Allora i Giudei presero la parola e gli dissero: «Quale segno ci mostri per fare queste cose?». Rispose loro Gesù: «Distruggete questo tempio e in tre giorni lo farò risorgere». Gli dissero allora i Giudei: «Questo tempio è stato costruito in quarantasei anni e tu in tre giorni lo farai risorgere?». Ma egli parlava del tempio del suo corpo. Quando poi fu risuscitato dai morti, i suoi discepoli si ricordarono che aveva detto questo, e credettero alla Scrittura e alla parola detta da Gesù.
Mentre era a Gerusalemme per la Pasqua, durante la festa, molti, vedendo i segni che egli compiva, credettero nel suo nome. Ma lui, Gesù, non si fidava di loro, perché conosceva tutti e non aveva bisogno che alcuno desse testimonianza sull’uomo. Egli infatti conosceva quello che c’è nell’uomo.

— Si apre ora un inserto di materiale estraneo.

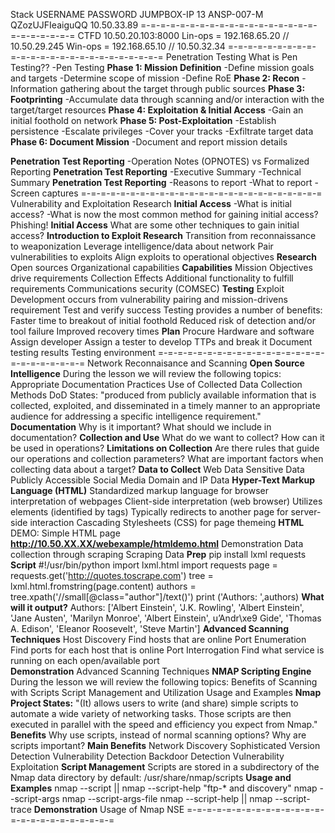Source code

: Stack  USERNAME    PASSWORD        JUMPBOX-IP
13 	ANSP-007-M 	QZozUJFIeaiguQQ 	10.50.33.89
=-=-=-=-=-=-=-=-=-=-=-=-=-=-=-=-=-=-=-=-=-=-=-=-=
CTFD 10.50.20.103:8000
Lin-ops = 192.168.65.20 // 10.50.29.245
Win-ops = 192.168.65.10 // 10.50.32.34
=-=-=-=-=-=-=-=-=-=-=-=-=-=-=-=-=-=-=-=-=-=-=-=-=
Penetration Testing
  What is Pen Testing??
    -Pen Testing 
**Phase 1: Mission Definition**
    -Define mission goals and targets
    -Determine scope of mission
    -Define RoE
**Phase 2: Recon**
  -Information gathering about the target through public sources
**Phase 3: Footprinting**
  -Accumulate data through scanning and/or interaction with the target/target resources
**Phase 4: Exploitation & Initial Access**
  -Gain an initial foothold on network
**Phase 5: Post-Exploitation**
    -Establish persistence
    -Escalate privileges
    -Cover your tracks
    -Exfiltrate target data
**Phase 6: Document Mission**
  -Document and report mission details
  
**Penetration Test Reporting**
  -Operation Notes (OPNOTES) vs Formalized Reporting
**Penetration Test Reporting**
    -Executive Summary
    -Technical Summary
**Penetration Test Reporting**
    -Reasons to report
    -What to report
    -Screen captures
=-=-=-=-=-=-=-=-=-=-=-=-=-=-=-=-=-=-=-=-=-=-=-=-=
Vulnerability and Exploitation Research
**Initial Access**
    -What is initial access?
    -What is now the most common method for gaining initial access?                                  
                     Phishing!
**Initial Access**
What are some other techniques to gain initial access?
**Introduction to Exploit Research**
    Transition from reconnaissance to weaponization
    Leverage intelligence/data about network
    Pair vulnerabilities to exploits
    Align exploits to operational objectives
**Research**
    Open sources
    Organizational capabilities
**Capabilities**
    Mission Objectives drive requirements
        Collection
        Effects
    Additional functionality to fulfill requirements
    Communications security (COMSEC)
**Testing**
    Exploit Development occurs from vulnerability pairing and mission-drivens requirement
        Test and verify success
    Testing provides a number of benefits:
        Faster time to breakout of initial foothold
        Reduced risk of detection and/or tool failure
        Improved recovery times
**Plan**
    Procure Hardware and software
    Assign developer
    Assign a tester to develop TTPs and break it
    Document testing results
    Testing environment
=-=-=-=-=-=-=-=-=-=-=-=-=-=-=-=-=-=-=-=-=-=-=-=-=
Network Reconnaisance and Scanning 
**Open Source Intelligence**
During the lesson we will review the following topics:
    Appropriate Documentation Practices
    Use of Collected Data
    Collection Methods
DoD States:
"produced from publicly available information that is collected, exploited, and disseminated in a timely manner to an appropriate audience for addressing a specific intelligence requirement."
**Documentation**
    Why is it important?
    What should we include in documentation?
**Collection and Use**
    What do we want to collect?
    How can it be used in operations?
**Limitations on Collection**
    Are there rules that guide our operations and collection parameters?
    What are important factors when collecting data about a target?
**Data to Collect**
    Web Data
    Sensitive Data
    Publicly Accessible
    Social Media
    Domain and IP Data
**Hyper-Text Markup Language (HTML)**
Standardized markup language for browser interpretation of webpages
    Client-side interpretation (web browser)
    Utilizes elements (identified by tags)
Typically redirects to another page for server-side interaction
Cascading Stylesheets (CSS) for page themeing
**HTML**
DEMO: Simple HTML page
**http://10.50.XX.XX/webexample/htmldemo.html**
Demonstration
Data collection through scraping
Scraping Data
**Prep**
pip install lxml requests
**Script**
#!/usr/bin/python
import lxml.html
import requests
page = requests.get('http://quotes.toscrape.com')
tree = lxml.html.fromstring(page.content)
authors = tree.xpath('//small[@class="author"]/text()')
print ('Authors: ',authors)
**What will it output?**
Authors:  ['Albert Einstein', 'J.K. Rowling', 'Albert Einstein', 'Jane Austen', 'Marilyn Monroe', 'Albert Einstein', u’Andr\xe9 Gide', 'Thomas A. Edison', 'Eleanor Roosevelt', 'Steve Martin']
**Advanced Scanning Techniques**
    Host Discovery
        Find hosts that are online
    Port Enumeration
        Find ports for each host that is online
    Port Interrogation
        Find what service is running on each open/available port     
**Demonstration**
Advanced Scanning Techniques
**NMAP Scripting Engine**
During the lesson we will review the following topics:
    Benefits of Scanning with Scripts
    Script Management and Utilization
    Usage and Examples
**Nmap Project States:**
"(It) allows users to write (and share) simple scripts to automate a wide variety of networking tasks. Those scripts are then executed in parallel with the speed and efficiency you expect from Nmap."
**Benefits**
    Why use scripts, instead of normal scanning options?
    Why are scripts important?
**Main Benefits**
    Network Discovery
    Sophisticated Version Detection
    Vulnerability Detection
    Backdoor Detection
    Vulnerability Exploitation
**Script Management**
Scripts are stored in a subdirectory of the Nmap data directory by default:
/usr/share/nmap/scripts
**Usage and Examples**
nmap --script <filename>|<category>|<directory>
nmap --script-help "ftp-* and discovery"
nmap --script-args <args>
nmap --script-args-file <filename>
nmap --script-help <filename>|<category>|<directory>
nmap --script-trace
**Demonstration**
Usage of Nmap NSE
=-=-=-=-=-=-=-=-=-=-=-=-=-=-=-=-=-=-=-=-=-=-=-=-=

Gesù non accetta. Non accetta la situazione. Non accetta che tutto abbia un prezzo. Non accetta che “tutti si sia soddisfatti”, ma senza amore. Non accetta che a casa si faccia come al mercato. Non accetta che un patto di amore divenga un contratto. Non accetta che si stia dinanzi a Dio come clienti, e non come figli.
Anziché la comunione, trova l’interesse. Anziché le relazioni, le transazioni. Anziché il servizio, le prestazioni. Anziché la gratuità, un prezzo ragionevole. Invece della preghiera, un minimo sindacale di osservanza religiosa.

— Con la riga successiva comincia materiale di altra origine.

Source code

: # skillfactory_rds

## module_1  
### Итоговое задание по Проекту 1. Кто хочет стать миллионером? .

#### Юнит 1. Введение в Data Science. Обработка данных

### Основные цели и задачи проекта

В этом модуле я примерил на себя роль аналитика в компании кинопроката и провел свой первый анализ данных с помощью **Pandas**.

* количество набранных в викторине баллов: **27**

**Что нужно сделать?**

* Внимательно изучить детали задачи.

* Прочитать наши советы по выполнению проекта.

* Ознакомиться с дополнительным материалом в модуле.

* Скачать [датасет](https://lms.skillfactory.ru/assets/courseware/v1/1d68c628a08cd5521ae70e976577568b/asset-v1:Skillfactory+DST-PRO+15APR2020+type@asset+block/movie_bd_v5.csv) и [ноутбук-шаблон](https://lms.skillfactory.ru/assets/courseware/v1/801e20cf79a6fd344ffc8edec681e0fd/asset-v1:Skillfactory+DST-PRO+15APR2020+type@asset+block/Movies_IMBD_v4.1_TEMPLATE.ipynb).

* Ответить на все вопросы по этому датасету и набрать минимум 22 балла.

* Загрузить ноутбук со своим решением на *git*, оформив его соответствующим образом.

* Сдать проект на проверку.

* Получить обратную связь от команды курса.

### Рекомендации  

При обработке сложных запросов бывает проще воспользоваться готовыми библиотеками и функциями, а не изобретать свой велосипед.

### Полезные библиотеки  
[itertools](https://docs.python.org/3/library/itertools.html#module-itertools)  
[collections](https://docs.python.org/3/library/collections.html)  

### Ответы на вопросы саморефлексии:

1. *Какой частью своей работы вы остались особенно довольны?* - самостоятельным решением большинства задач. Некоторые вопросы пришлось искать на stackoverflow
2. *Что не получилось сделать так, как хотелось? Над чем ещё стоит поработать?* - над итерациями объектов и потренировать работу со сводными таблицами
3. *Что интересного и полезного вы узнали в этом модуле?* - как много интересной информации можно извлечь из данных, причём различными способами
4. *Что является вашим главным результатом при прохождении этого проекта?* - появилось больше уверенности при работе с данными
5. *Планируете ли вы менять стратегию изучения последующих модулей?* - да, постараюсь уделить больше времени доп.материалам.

Molto diversi il sorriso di chi accoglie e quello di chi vende. La stretta di mano che sigilla un’amicizia e quella che conclude un buon affare. Il silenzio di chi dona in segreto e quello di chi sta già fissando in cuor suo la data per la resa dei conti. Le lacrime di dolore e le lacrime di rancore.
Entra nel Tempio e si imbatte in chi si aspetta un sovrapprezzo per la tenerezza o la pazienza. In chi è assillato dal “non è abbastanza”. In chi è sempre in credito con i fratelli. E con Dio stesso.
In chi ritiene che si possa comprare qualsiasi cosa, se c’è chi è disposto a pagare il prezzo al quale un altro sia disposto a venderla.
Gesù non contesta qui ovviamente l’istituzione umana del mercato che regola in una società lo scambio dei beni e dei servizi. Ma rovescia giù i tavoli di chi ne assume le leggi come criterio di vita e regola su di esse le proprie relazioni con gli altri e con Dio stesso: “Non fate della casa del Padre mio un mercato!”.
Dio viene nel mondo in Cristo, tra i suoi, come Sposo e Padre. E trova noi che ci interroghiamo sul prezzo massimo da accordargli. Non lo accetta.